INSTRUCTIONS TO FOLLOW: It is required that the lines from the top of the listing through the line with "发表于 2022-1-10 23:17" be reproduced exactly, excluding pictures.

★ ★ ★ ★ ★ ★ ★

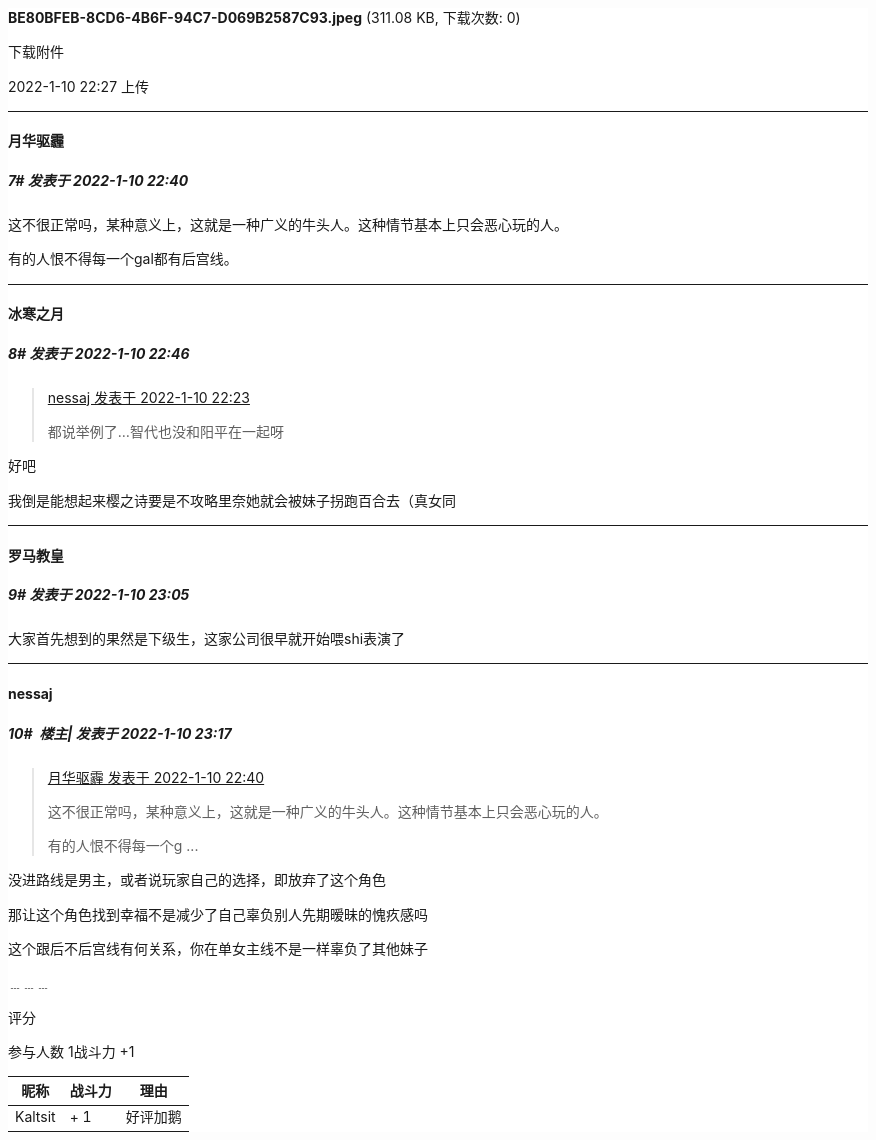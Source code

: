 <strong>BE80BFEB-8CD6-4B6F-94C7-D069B2587C93.jpeg</strong> (311.08 KB, 下载次数: 0)

下载附件

2022-1-10 22:27 上传

*****

####  月华驱霾  
##### 7#       发表于 2022-1-10 22:40

这不很正常吗，某种意义上，这就是一种广义的牛头人。这种情节基本上只会恶心玩的人。

有的人恨不得每一个gal都有后宫线。

*****

####  冰寒之月  
##### 8#       发表于 2022-1-10 22:46

<blockquote><a href="httphttps://bbs.saraba1st.com/2b/forum.php?mod=redirect&amp;goto=findpost&amp;pid=54239663&amp;ptid=2046741" target="_blank">nessaj 发表于 2022-1-10 22:23</a>

都说举例了…智代也没和阳平在一起呀</blockquote>
好吧

我倒是能想起来樱之诗要是不攻略里奈她就会被妹子拐跑百合去（真女同

*****

####  罗马教皇  
##### 9#       发表于 2022-1-10 23:05

大家首先想到的果然是下级生，这家公司很早就开始喂shi表演了

*****

####  nessaj  
##### 10#         楼主| 发表于 2022-1-10 23:17

<blockquote><a href="httphttps://bbs.saraba1st.com/2b/forum.php?mod=redirect&amp;goto=findpost&amp;pid=54239842&amp;ptid=2046741" target="_blank">月华驱霾 发表于 2022-1-10 22:40</a>

这不很正常吗，某种意义上，这就是一种广义的牛头人。这种情节基本上只会恶心玩的人。

有的人恨不得每一个g ...</blockquote>
没进路线是男主，或者说玩家自己的选择，即放弃了这个角色

那让这个角色找到幸福不是减少了自己辜负别人先期暧昧的愧疚感吗

这个跟后不后宫线有何关系，你在单女主线不是一样辜负了其他妹子

﹍﹍﹍

评分

 参与人数 1战斗力 +1

|昵称|战斗力|理由|
|----|---|---|
| Kaltsit| + 1|好评加鹅|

★ ★ ★ ★ ★ ★ ★

ANSWER BOX:
Source code

: <strong>BE80BFEB-8CD6-4B6F-94C7-D069B2587C93.jpeg</strong> (311.08 KB, 下载次数: 0)

下载附件

2022-1-10 22:27 上传

*****

####  月华驱霾  
##### 7#       发表于 2022-1-10 22:40

这不很正常吗，某种意义上，这就是一种广义的牛头人。这种情节基本上只会恶心玩的人。

有的人恨不得每一个gal都有后宫线。

*****

####  冰寒之月  
##### 8#       发表于 2022-1-10 22:46

<blockquote><a href="httphttps://bbs.saraba1st.com/2b/forum.php?mod=redirect&amp;goto=findpost&amp;pid=54239663&amp;ptid=2046741" target="_blank">nessaj 发表于 2022-1-10 22:23</a>

都说举例了…智代也没和阳平在一起呀</blockquote>
好吧

我倒是能想起来樱之诗要是不攻略里奈她就会被妹子拐跑百合去（真女同

*****

####  罗马教皇  
##### 9#       发表于 2022-1-10 23:05

大家首先想到的果然是下级生，这家公司很早就开始喂shi表演了

*****

####  nessaj  
##### 10#         楼主| 发表于 2022-1-10 23:17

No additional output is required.